/Philly_Food_Access

An Analysis on Food Access in Philadelphia

Primary LanguageJupyter Notebook

Philly Neighborhood Food Access Exploration

This project will explore whether there are any relationships between food access in Philadelphia and socioeconomic factors such as poverty level and vehicle availability. The dataset used in this evaluation comes from OpenDataPhilly.org.

About the Dataset

Food retail data was collected for unique Census Block Groups within Philadelphia. Each Block Group represents a certain number of residents within a geographic location.

The main attributes on which I focused my analysis are listed below:

  • Total Number of High and Low Produce Supply Stores
  • Proportion of High Produce Supply Stores
  • Supermarket Access (Y/N): based on 0.5 mile radius
  • Percent Poverty: percent of residents that fall below the Federal Poverty Line at the time of collection
  • Vehicle Availability

Definitions:

  • High Produce Supply Stores (HPSS): Stores that carry a certain amount of fresh fruits and vegetables
    • Ex: typical supermarkets
  • Low Produce Supply Stores (LPSS): stores that carry little to no fresh fruits or vegetables.
    • Ex: gas stations and corner stores
  • Percent HPSS: HPSS / (HPSS + LPSS)

Investigations

  1. Is there a difference in vehicle availability between areas that have access to supermarkets and those that do not?

  2. Is there a difference in the percentage of high produce supply stores based on poverty classification?


Exploratory Data Analysis

The raw dataset had 1336 entries and 17 columns.

Null Values: There were 13 null values within the raw dataset, 11 of which corresponded to the non-residential areas within Philadelphia.
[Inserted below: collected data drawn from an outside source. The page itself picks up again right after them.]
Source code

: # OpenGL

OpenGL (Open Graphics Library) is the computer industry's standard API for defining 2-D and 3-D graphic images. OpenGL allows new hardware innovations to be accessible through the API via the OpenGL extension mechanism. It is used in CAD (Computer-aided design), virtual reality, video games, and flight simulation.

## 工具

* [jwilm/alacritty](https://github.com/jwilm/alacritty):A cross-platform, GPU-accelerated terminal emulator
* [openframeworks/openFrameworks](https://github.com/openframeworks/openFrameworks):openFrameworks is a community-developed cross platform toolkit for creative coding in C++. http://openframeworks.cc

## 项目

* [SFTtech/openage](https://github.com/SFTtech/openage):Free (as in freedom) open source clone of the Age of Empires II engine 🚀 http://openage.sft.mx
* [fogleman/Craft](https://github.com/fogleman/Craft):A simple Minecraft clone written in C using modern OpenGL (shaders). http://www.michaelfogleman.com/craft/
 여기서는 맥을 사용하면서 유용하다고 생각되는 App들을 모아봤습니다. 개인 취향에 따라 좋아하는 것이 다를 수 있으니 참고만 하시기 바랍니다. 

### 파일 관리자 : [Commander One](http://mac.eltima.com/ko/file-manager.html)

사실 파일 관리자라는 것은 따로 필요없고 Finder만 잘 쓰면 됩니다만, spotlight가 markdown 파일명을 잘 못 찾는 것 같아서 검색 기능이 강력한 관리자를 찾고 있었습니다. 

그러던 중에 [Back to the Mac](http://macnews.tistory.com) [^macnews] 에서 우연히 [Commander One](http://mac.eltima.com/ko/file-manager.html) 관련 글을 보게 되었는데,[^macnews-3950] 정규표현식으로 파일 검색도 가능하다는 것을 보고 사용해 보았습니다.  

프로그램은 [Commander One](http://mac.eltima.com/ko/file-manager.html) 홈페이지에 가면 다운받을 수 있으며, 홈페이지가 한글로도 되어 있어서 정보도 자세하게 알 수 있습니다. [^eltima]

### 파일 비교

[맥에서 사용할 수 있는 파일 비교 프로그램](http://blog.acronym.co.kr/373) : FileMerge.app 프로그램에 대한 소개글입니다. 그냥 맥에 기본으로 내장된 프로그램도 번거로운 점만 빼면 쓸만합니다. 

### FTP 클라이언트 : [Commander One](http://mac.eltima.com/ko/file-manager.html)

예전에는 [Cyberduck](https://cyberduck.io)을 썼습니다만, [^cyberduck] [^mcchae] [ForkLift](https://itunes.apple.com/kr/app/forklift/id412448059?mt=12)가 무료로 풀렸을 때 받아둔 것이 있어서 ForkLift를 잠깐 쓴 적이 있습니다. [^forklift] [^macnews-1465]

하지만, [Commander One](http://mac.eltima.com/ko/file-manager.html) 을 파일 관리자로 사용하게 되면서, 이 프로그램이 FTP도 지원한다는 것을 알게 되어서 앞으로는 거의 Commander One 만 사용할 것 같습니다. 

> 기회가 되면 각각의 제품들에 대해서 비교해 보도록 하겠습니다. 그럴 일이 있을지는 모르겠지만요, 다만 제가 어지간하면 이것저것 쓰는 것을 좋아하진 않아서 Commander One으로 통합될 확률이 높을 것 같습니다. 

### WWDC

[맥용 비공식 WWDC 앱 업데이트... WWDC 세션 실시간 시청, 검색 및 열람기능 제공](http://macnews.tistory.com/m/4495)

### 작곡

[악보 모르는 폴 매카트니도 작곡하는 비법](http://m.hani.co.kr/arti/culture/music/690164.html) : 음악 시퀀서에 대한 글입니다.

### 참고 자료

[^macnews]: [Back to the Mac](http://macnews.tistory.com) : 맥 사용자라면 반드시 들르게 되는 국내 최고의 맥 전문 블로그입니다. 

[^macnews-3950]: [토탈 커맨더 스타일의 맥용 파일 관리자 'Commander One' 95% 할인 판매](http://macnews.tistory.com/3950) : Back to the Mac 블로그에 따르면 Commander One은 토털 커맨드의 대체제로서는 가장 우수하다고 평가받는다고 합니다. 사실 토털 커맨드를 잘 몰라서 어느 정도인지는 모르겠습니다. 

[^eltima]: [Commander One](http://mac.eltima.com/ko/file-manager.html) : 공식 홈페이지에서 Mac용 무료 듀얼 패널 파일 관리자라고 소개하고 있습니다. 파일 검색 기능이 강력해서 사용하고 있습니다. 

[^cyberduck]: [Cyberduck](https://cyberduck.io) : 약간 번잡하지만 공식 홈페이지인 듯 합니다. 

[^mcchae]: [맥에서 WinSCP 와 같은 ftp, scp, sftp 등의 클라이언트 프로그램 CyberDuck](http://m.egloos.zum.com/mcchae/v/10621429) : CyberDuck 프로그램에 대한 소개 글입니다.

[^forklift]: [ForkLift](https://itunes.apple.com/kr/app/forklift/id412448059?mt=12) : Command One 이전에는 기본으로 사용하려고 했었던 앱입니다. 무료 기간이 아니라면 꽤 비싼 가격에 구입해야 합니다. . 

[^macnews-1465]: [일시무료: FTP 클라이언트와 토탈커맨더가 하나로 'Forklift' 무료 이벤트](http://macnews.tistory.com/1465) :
These null values were excluded, as I was interested in the areas with residents.

Initial Exploration: Total Low Produce Supply Stores (LPSS)

I quickly became interested in the relationship between poverty classification and the number of low produce supply stores. Block Groups were coded "High Poverty" or "Not High Poverty" based on a 20% threshold. It appeared that higher poverty areas could be more likely to have a greater number of low produce supply stores.

In further exploration, I thought that total LPSS might follow a Poisson distribution, where the unit of space was the Census Block Group and each "event" was the presence of an LPSS. However, the CDFs of the data versus the models clearly show that the data were not generated from a Poisson distribution.

Maximum Likelihood Approach:

  • Poisson model to converge on the variable lambda, approximated by the sample means
    • Mean(High Poverty Areas) = 33.9 lpss
    • Mean(Not High Poverty Areas) = 24.4 lpss

Potential Explanations

It's likely that our Block Groups are not independent and identically distributed with respect to LPSS; it's more likely that each subsection of Philadlephia has specific demands for the food retail scene. It is interesting that the three areas with the highest number of low produce supply stores are those which likely draw the most non-residents (students and commuters).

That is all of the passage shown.